EL ACERTIJO. ¿Cómo se llama cuando un grupo de ministros se dedica, en la forma más clientelista, a repartir colchones, juguetes y otros artículos cortesía de nuestros impuestos? Esto es lo que ahora se llama Gabinete Social y ayer en El Chorrillo fue una verdadera piñata. Si los panameñistas piensan que a punta de regalos se van a reelegir, solo tienen que recordar la última elección. En Panamá no existe el voto de agradecimiento, sino el voto castigo.
BLINDAJE. En la tradición jurídica panameña, tres fallos de la Corte Suprema de Justicia, con el mismo tenor, hacen doctrina probable. En el último mes, el pleno de nuestro más alto tribunal ha decidido en tres ocasiones distintas que no existen pruebas idóneas para abrir una causa penal a los diputados por peculado. La confusión sobre el significado de la prueba idónea la ha transformado en un subterfugio para exigir pruebas sumarias. No bastó que el jurista Ernesto Cedeño aportara como plenas pruebas las declaraciones juradas de testigos, que son mejores que las pruebas sumarias, pero la Corte igual las ignoró.
GOLOSOS. El negocio de los fideicomisos en Panamá da de comer muy bien a mucha gente, pero con el nuevo proyecto 412 se va a concentrar esta actividad en unas pocas manos. La intención del Gobierno es que los fideicomisos de garantía tengan los mismos incentivos fiscales que se les da a los préstamos hipotecarios. Aunque esto es muy bueno para los bancos, significa que el Registro Público perderá ingresos por disminución de tramitaciones, los abogados litigantes tendrán menos casos civiles, y los consumidores pueden verse afectados por conflicto de intereses entre los bancos y sus empresas fiduciarias.
GOLOSOS II. Dicen los topos legislativos que había un pequeño contingente de diputados de CD que estaban ansiosos de reunirse con los representantes de uno de los bancos de la plaza local, para finiquitar el proyecto de ley de los fideicomisos. Por su parte, un puñado de diputados de otros partidos andaba mendigando su “¿Qué hay pa mí?”. Descarados todos.
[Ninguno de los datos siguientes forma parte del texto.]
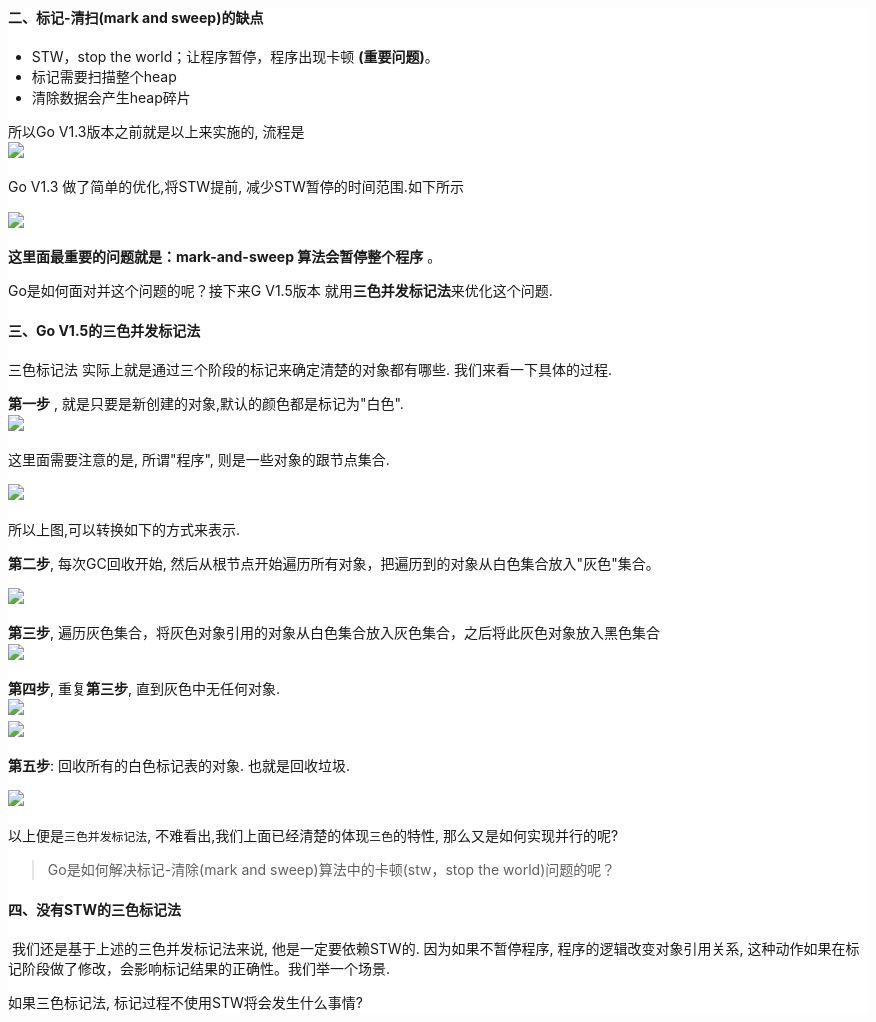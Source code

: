 #### 二、标记-清扫(mark and sweep)的缺点

-   STW，stop the world；让程序暂停，程序出现卡顿 **(重要问题)**。
-   标记需要扫描整个heap
-   清除数据会产生heap碎片

所以Go V1.3版本之前就是以上来实施的, 流程是\
![](https://static.studygolang.com/200316/9fb0862c8a50024effab84b0628ee252.png)

Go V1.3 做了简单的优化,将STW提前, 减少STW暂停的时间范围.如下所示

![](https://static.studygolang.com/200316/bceacf73f8882b666a4109856fa054d7.png)

**这里面最重要的问题就是：mark-and-sweep 算法会暂停整个程序** 。

Go是如何面对并这个问题的呢？接下来G V1.5版本 就用**三色并发标记法**来优化这个问题.

#### 三、Go V1.5的三色并发标记法

三色标记法 实际上就是通过三个阶段的标记来确定清楚的对象都有哪些. 我们来看一下具体的过程.

**第一步** , 就是只要是新创建的对象,默认的颜色都是标记为"白色".\
![](https://static.studygolang.com/200316/e398c20c8bc994618aa3f869ab9c55ec.png)

这里面需要注意的是, 所谓"程序", 则是一些对象的跟节点集合.

![](https://static.studygolang.com/200316/7bc764dd8ad5161a8237771c5f5d4258.jpg)

所以上图,可以转换如下的方式来表示.

**第二步**, 每次GC回收开始, 然后从根节点开始遍历所有对象，把遍历到的对象从白色集合放入"灰色"集合。

![](https://static.studygolang.com/200316/a87bfcb10c5ab53af786c2caae664c0e.jpg)

**第三步**, 遍历灰色集合，将灰色对象引用的对象从白色集合放入灰色集合，之后将此灰色对象放入黑色集合\
![](https://static.studygolang.com/200316/e9cbb36af1316def79a2a1a02cbe218e.jpg)

**第四步**, 重复**第三步**, 直到灰色中无任何对象.\
![](https://static.studygolang.com/200316/2a9329b564a716566fcb1cbffeda398d.jpg)\
![](https://static.studygolang.com/200316/57e0a1dd107120d2aadf5ffdd80dfd96.jpg)

**第五步**: 回收所有的白色标记表的对象. 也就是回收垃圾.

![](https://static.studygolang.com/200316/970372678ab405cccd28ef2d219e19b4.jpg)

以上便是`三色并发标记法`, 不难看出,我们上面已经清楚的体现`三色`的特性, 那么又是如何实现并行的呢?

> Go是如何解决标记-清除(mark and sweep)算法中的卡顿(stw，stop the world)问题的呢？

#### 四、没有STW的三色标记法

​ 我们还是基于上述的三色并发标记法来说, 他是一定要依赖STW的. 因为如果不暂停程序, 程序的逻辑改变对象引用关系, 这种动作如果在标记阶段做了修改，会影响标记结果的正确性。我们举一个场景.

如果三色标记法, 标记过程不使用STW将会发生什么事情?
RECORDAR ES VIVIR. Una queja generalizada de los clientes de muchos restaurantes con terrazas es que los dueños de los establecimientos están permitiendo que se fume en estas áreas, a pesar de que la ley panameña prohíbe tajantemente fumar en todo espacio público. Los inspectores de la alcaldía y del Ministerio de Salud deberían darse su vuelta por los restaurantes del Casco, El Cangrejo, el centro bancario, Punta Pacífica y Costa del Este. Los no fumadores somos mayoría y merecemos nuestra salud. A los restauranteros les bastaría con un letrerito bien visible para terminar con esta práctica.